So I made a linear regression in R Studio to predict the price of a car based on the year of fabrication. The data set is called "audi" and my linear regression looks like this:
library(tidyverse)
library(modelr)
...
model_price_Year <- lm(data = audi, price ~ year)
summary(model_price_Year)
The result of the summary is this:
Coefficients:
Estimate Std. Error t value Pr(>|t|)
(Intercept) -6.437e+06 8.503e+04 -75.71 <2e-16
year 3.203e+03 4.215e+01 75.98 <2e-16
---
Signif. codes: 0 ‘***’ 0.001 ‘**’ 0.01 ‘*’ 0.05 ‘.’ 0.1 ‘ ’ 1
Residual standard error: 9437 on 10666 degrees of freedom
Multiple R-squared: 0.3512, Adjusted R-squared: 0.3511
F-statistic: 5772 on 1 and 10666 DF, p-value: < 2.2e-16
Then, I made a grid and i added predictions for 100 values of the year.
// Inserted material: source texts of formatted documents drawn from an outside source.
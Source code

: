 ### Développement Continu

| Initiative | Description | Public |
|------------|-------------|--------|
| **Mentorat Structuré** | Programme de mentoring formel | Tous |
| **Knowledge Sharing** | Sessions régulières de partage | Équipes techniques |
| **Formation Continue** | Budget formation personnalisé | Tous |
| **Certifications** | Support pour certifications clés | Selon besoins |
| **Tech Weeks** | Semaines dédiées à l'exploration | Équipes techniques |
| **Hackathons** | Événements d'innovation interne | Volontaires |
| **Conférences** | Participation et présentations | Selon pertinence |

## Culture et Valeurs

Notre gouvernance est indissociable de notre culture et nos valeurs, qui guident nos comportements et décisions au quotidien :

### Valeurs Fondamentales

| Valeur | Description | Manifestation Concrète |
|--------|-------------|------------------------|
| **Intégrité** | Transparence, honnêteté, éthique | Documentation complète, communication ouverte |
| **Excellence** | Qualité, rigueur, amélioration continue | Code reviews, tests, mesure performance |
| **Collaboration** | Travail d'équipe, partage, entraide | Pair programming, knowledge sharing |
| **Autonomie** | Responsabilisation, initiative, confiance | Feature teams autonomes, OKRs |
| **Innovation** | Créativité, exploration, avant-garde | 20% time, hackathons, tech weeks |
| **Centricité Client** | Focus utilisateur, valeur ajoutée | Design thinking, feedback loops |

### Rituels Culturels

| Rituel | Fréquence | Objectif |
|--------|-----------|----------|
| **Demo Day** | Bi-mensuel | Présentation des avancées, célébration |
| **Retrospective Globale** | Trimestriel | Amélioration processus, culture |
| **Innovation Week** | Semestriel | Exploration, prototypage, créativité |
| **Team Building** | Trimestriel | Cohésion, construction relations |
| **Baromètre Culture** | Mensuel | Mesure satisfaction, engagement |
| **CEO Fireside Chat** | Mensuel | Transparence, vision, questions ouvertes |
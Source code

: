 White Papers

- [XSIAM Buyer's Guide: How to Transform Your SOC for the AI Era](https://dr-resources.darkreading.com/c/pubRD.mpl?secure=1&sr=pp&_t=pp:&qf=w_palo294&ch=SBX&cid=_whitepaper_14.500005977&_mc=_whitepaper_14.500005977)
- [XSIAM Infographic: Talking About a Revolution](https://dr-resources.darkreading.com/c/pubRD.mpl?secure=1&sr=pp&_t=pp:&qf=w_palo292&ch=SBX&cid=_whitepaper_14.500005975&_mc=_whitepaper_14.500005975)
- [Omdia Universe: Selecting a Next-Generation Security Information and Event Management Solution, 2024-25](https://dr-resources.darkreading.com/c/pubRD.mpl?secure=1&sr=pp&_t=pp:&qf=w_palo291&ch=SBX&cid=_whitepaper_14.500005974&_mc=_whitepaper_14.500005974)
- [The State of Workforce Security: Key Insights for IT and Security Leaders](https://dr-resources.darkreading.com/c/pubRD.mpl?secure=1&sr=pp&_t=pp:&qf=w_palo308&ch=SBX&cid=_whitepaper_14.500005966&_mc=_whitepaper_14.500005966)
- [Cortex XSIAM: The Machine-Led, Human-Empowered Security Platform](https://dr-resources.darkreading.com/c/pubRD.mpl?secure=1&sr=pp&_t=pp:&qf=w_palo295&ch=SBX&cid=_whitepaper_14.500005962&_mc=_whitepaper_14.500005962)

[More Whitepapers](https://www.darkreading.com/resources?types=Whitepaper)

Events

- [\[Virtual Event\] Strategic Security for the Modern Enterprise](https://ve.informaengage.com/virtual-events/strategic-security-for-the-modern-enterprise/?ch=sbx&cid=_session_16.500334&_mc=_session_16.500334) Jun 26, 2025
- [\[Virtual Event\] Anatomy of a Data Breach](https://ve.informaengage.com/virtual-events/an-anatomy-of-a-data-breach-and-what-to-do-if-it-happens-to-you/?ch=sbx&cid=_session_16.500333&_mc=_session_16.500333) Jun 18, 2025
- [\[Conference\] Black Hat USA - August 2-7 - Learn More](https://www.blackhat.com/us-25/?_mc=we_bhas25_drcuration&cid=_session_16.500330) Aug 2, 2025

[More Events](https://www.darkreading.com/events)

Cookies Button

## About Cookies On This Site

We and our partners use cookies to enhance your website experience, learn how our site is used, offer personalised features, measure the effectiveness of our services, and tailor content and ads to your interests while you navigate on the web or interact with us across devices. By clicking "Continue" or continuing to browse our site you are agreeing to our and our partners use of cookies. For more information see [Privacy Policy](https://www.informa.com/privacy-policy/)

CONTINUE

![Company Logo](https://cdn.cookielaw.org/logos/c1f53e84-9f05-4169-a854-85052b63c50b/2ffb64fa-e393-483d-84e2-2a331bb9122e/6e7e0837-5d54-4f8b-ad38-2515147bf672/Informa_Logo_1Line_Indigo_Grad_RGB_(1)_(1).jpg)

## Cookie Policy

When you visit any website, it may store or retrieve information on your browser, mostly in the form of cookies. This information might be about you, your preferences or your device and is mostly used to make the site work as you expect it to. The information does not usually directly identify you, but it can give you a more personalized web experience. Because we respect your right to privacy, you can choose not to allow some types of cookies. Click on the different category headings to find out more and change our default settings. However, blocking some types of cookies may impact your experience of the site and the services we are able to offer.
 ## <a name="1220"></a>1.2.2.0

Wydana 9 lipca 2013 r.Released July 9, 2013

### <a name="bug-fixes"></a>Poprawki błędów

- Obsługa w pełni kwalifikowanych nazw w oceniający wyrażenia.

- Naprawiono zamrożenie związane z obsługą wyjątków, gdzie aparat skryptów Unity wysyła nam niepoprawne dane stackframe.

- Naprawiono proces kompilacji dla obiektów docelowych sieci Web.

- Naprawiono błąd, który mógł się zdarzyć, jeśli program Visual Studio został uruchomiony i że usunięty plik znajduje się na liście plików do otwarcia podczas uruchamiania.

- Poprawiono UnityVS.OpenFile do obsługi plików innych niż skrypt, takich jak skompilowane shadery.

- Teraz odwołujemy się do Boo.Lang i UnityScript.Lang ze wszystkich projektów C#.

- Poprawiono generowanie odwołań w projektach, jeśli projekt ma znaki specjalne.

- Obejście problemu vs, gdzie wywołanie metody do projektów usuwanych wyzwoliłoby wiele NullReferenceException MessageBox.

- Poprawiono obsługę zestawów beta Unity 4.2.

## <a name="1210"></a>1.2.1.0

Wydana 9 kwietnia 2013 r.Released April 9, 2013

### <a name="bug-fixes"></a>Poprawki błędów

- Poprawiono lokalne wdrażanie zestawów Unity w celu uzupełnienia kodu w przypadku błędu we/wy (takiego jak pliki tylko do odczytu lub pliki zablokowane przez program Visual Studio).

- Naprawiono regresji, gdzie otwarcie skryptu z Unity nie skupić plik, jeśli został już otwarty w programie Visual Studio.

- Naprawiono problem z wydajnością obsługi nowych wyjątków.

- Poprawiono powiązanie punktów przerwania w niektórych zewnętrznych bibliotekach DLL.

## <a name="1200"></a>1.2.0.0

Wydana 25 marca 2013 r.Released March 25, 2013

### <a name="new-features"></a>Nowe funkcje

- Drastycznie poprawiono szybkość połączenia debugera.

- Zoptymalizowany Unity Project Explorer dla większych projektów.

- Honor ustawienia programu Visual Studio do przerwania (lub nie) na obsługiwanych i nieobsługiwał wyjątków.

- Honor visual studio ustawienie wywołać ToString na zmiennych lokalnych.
It looks like this:
grid_year <- audi %>%
data_grid(year = seq_range(year, 100)) %>%
add_predictions(model_price_Year, "price")
And after that, if i want to see results, they look like this:
year price
<dbl> <dbl>
1 1997 -41481.
2 1997. -40737.
3 1997. -39993.
4 1998. -39249.
5 1998. -38505.
6 1998. -37761.
7 1998. -37017.
8 1999. -36273.
9 1999. -35529.
10 1999. -34785.
They are all negative, and becuase we are talking about the price, it doesnt really make sense. Why are they negative? How do I interpret this?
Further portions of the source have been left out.